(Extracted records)
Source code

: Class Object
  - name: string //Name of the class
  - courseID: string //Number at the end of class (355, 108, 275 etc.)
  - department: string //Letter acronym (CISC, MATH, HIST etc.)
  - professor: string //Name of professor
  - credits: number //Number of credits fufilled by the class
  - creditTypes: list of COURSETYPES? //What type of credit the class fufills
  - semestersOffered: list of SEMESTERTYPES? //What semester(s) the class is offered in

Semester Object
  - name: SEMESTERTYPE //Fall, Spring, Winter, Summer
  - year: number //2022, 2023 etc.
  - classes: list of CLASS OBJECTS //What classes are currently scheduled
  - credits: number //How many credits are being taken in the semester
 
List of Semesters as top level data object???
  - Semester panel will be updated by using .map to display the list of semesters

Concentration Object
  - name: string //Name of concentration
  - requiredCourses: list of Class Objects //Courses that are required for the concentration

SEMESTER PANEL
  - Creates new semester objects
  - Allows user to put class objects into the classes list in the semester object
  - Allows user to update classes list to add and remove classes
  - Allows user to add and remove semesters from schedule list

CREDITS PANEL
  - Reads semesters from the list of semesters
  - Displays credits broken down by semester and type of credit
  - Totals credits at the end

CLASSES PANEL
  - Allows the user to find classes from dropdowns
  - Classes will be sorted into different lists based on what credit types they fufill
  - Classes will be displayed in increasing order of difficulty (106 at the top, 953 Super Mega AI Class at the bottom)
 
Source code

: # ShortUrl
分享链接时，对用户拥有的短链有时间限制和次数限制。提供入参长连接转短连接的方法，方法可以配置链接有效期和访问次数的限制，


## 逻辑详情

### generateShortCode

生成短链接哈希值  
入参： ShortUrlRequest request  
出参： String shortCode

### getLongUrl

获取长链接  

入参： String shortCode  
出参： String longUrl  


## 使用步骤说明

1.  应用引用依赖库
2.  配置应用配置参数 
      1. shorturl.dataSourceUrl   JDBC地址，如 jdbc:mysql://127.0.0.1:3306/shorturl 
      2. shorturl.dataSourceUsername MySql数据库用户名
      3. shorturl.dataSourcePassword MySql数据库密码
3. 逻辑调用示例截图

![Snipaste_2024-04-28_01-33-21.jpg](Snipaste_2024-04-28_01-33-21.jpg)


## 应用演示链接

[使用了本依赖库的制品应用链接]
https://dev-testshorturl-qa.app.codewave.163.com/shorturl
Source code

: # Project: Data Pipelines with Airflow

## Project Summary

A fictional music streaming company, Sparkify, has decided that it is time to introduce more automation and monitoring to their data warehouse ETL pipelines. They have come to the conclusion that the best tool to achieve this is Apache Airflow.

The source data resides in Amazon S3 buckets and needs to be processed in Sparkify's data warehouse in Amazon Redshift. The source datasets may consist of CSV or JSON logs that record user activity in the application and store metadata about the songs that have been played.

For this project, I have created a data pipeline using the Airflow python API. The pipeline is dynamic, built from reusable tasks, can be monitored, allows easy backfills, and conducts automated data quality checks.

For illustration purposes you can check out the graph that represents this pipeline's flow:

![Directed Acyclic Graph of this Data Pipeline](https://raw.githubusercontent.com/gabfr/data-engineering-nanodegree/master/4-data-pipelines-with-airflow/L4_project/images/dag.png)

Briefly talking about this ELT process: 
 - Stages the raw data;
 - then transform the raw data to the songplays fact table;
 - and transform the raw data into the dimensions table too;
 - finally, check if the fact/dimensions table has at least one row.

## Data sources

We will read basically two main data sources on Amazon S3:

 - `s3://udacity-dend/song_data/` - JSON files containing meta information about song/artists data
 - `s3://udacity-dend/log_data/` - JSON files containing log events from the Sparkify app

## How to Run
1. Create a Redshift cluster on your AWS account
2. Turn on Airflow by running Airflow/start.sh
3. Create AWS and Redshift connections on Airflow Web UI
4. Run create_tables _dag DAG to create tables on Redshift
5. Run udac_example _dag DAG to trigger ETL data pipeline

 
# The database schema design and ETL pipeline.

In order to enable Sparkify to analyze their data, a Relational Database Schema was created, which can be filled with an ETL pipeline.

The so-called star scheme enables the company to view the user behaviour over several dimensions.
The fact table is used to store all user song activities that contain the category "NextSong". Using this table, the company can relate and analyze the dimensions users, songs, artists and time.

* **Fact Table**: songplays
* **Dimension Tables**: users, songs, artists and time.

Work instruction = Copy the lines that hold the word "about". Take them from the records above.

Answer box =
The source data resides in Amazon S3 buckets and needs to be processed in Sparkify's data warehouse in Amazon Redshift. The source datasets may consist of CSV or JSON logs that record user activity in the application and store metadata about the songs that have been played.
Briefly talking about this ELT process: 
 - `s3://udacity-dend/song_data/` - JSON files containing meta information about song/artists data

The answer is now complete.